Dogen returns to the nomad camp, finding Dhyana safe with Hurok. Dogen promises to fight Syn if he returns and destroys Syn's soul crystal. Dogen and Dhyana leave the camp on foot but soon encounter Rhodes in Dogen's truck. He picks them up and takes them into town.

==Cast==
- Jeffrey Byron as Dogen
- Michael Preston as Jared-Syn
- Tim Thomerson as Rhodes
- Kelly Preston as Dhyana
- Richard Moll as Hurok
- R. David Smith as Baal
- Larry Pennel as Aix
- Marty Zagon as Zax
- Mickey Fox as Annie "Poker Annie"
- Annabelle Larsen as Siren
- Winston Jones as Chimera
- William Jones as Baal's Lieutenant

==Production==
Producer Charles Band and Alan J. Adler initially only sought to produce another 3D film on the level of their previous film Parasite, but as they began assembling the crew and discussing concepts this led to an increase in the scope and budget with both Band and Adler working for deferred pay instead of upfront salaries. Band and Adler described the film as Western of the "Cowboys and Indians" variety with Adler incorporating a large amount of Native American mythology. Adler further incorporating elements from the legend of Atlantis in the hopes he could develop those elements in a potential sequel for a planned trilogy. Plans for a trilogy were cancelled as although grosses saw a modest return on investment, they were deemed insignificant to justify further films.

===Filming===
Principal photography began in February 1982 for a period of seven weeks in Simi Valley, California and Vasquez Rocks. Mac Ahlberg who had shot Parasite returned to shoot Metalstorm.

==Home media==
Universal released the DVD of the movie on August 3, 2010. On the DVD, the opening credit sequence is presented in the 2.35:1 "widescreen" aspect ratio, the original format for the entire 3D film, but after the credits the rest of the film is presented 1.33:1 "pan & scan" transfer for television. The cover of the DVD also features more simplistic-looking artwork rather than the original theatrical poster. Shout! Factory released the film on 2D and 3D Blu-ray on September 13, 2016, under their horror/science fiction/cult label Scream Factory.

==Notes==
- Actors Jeffrey Byron and Richard Moll, as well as some of the road-warrior vehicles used in this movie, are seen once again in Charles Band's cult science fiction/fantasy movie The Dungeonmaster (1985).
- Richard Moll had originally shaved his head for his role in this movie. The producers of Night Court liked the look for Moll, so he continued shaving his head for the show.
- The movie's tagline "It's High Noon at the End of the Universe." was also used as the tagline for the Full Moon Entertainment production Oblivion 2: Backlash (1996).
- There is a tip of the hat to the film in the 2024 film The Fall Guy in which the 'movie within a movie' is titled Metalstorm and shares a similar tagline.

== Reception ==
The film earned negative reviews from critics. On review aggregator website Rotten Tomatoes, there is no critics' score for the film, as it only has three critics' reviews registered, though all of them are labeled 'Rotten.' However, 23% of over 250 audience members gave the film a positive review with an average rating of 2.4 out of 5. Audiences polled by CinemaScore gave the film an average grade of "D-" on an A+ to F scale.

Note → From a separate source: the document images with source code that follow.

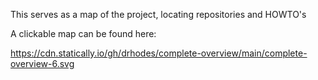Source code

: This serves as a map of the project, locating repositories and HOWTO's

A clickable map can be found here:

https://cdn.statically.io/gh/drhodes/complete-overview/main/complete-overview-6.svg
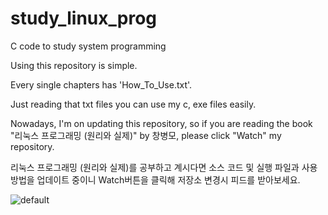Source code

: # study_linux_prog
C code to study system programming

Using this repository is simple.

Every single chapters has 'How_To_Use.txt'. 

Just reading that txt files you can use my c, exe files easily.

Nowadays, I'm on updating this repository, so if you are reading the book "리눅스 프로그래밍 (원리와 실제)" by 창병모, please click "Watch" my repository.

리눅스 프로그래밍 (원리와 실제)를 공부하고 계시다면 소스 코드 및 실행 파일과 사용 방법을 업데이트 중이니 Watch버튼을 클릭해 저장소 변경시 피드를 받아보세요.


![default](https://user-images.githubusercontent.com/36785390/38403284-60198a22-399d-11e8-9483-33ba548aa610.png)
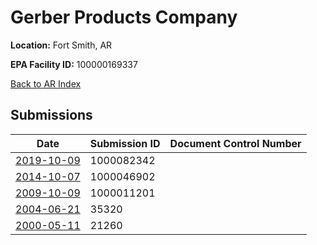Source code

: # Gerber Products Company

**Location:** Fort Smith, AR

**EPA Facility ID:** 100000169337

[Back to AR Index](../../index.md)

## Submissions

| Date | Submission ID | Document Control Number |
|------|--------------|-------------------------|
| [2019-10-09](submissions/1000082342.md) | 1000082342 |  |
| [2014-10-07](submissions/1000046902.md) | 1000046902 |  |
| [2009-10-09](submissions/1000011201.md) | 1000011201 |  |
| [2004-06-21](submissions/35320.md) | 35320 |  |
| [2000-05-11](submissions/21260.md) | 21260 |  |
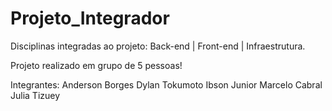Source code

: # Projeto_Integrador
Disciplinas integradas ao projeto: Back-end | Front-end | Infraestrutura.

Projeto realizado em grupo de 5 pessoas!

Integrantes:
Anderson Borges
Dylan Tokumoto
Ibson Junior
Marcelo Cabral
Julia Tizuey
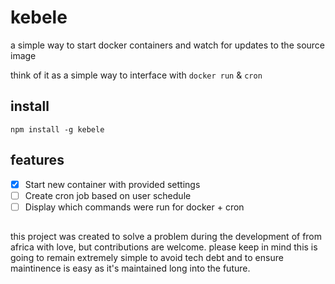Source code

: # kebele

a simple way to start docker containers and watch for updates to the source image

think of it as a simple way to interface with `docker run` & `cron`

## install

`npm install -g kebele`

## features
- [x] Start new container with provided settings
- [ ] Create cron job based on user schedule
- [ ] Display which commands were run for docker + cron

## 
this project was created to solve a problem during the development of from africa with love, but contributions are welcome. please keep in mind this is going to remain extremely simple to avoid tech debt and to ensure maintinence is easy as it's maintained long into the future.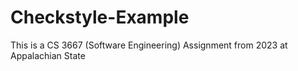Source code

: # Checkstyle-Example
This is a CS 3667 (Software Engineering) Assignment from 2023 at Appalachian State
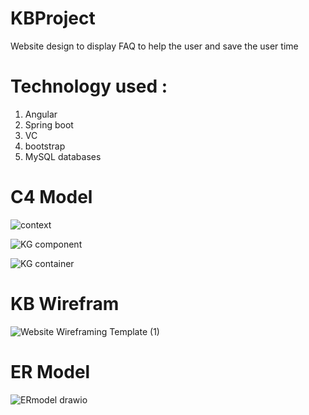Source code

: # KBProject
 Website design to display FAQ to help the user and save the user time 

# Technology used :
1. Angular 
2. Spring boot 
3. VC 
4. bootstrap 
5. MySQL databases 


# C4 Model

![context](https://user-images.githubusercontent.com/94824825/142869033-5e62ba42-3f4c-4a27-ad1b-2867063fad05.jpg)

![KG component](https://user-images.githubusercontent.com/94824825/142869097-eca44782-4717-4cab-9fef-44859728b6ad.png)

![KG container](https://user-images.githubusercontent.com/94824825/142869109-f11dd240-c881-4665-9d23-06553f2fc9b6.jpg)

# KB Wirefram

![Website Wireframing Template (1)](https://user-images.githubusercontent.com/94824825/142869153-18f958aa-1fb8-41cb-8bf4-9dbd5c3e8fde.jpg)

# ER Model 

![ERmodel drawio](https://user-images.githubusercontent.com/94824825/142869180-463881c7-b3fc-4dfa-8482-9af91693eee9.png)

Lawrence Van Gelder of The New York Times called it "a slow-moving, thoroughly derivative movie". Writing for The Washington Post, Gary Arnold described it as "Spacehunter at an amateurish level of production".

John Nubbin reviewed Metalstorm: The Destruction of Jared-Syn for Different Worlds magazine and stated that "It is apparent that towards the end, the producers (also Band and Adler) started to run out of money. Despite the clever ways they found to stretch the dollar throughout most of the film, the budget strained their wiles towards the end of the production, and the entire project suffers vastly for it. If money had not been wasted on 3-D, the picture might have been much more enjoyable. As it is, it just misses the mark, which is a true shame."

Reviewing the film on Blu-Ray, Chris Coffel of Bloody Disgusting wrote, "It's a low budget rip off of better movies, but it's done with a lot of fun and heart." In rating it 3/5 stars, Anthony Arrigo of Dread Central recommended the Blu-Ray to fans of cheesy 1980s films, saying that although it is not a good film, it is creative and fun.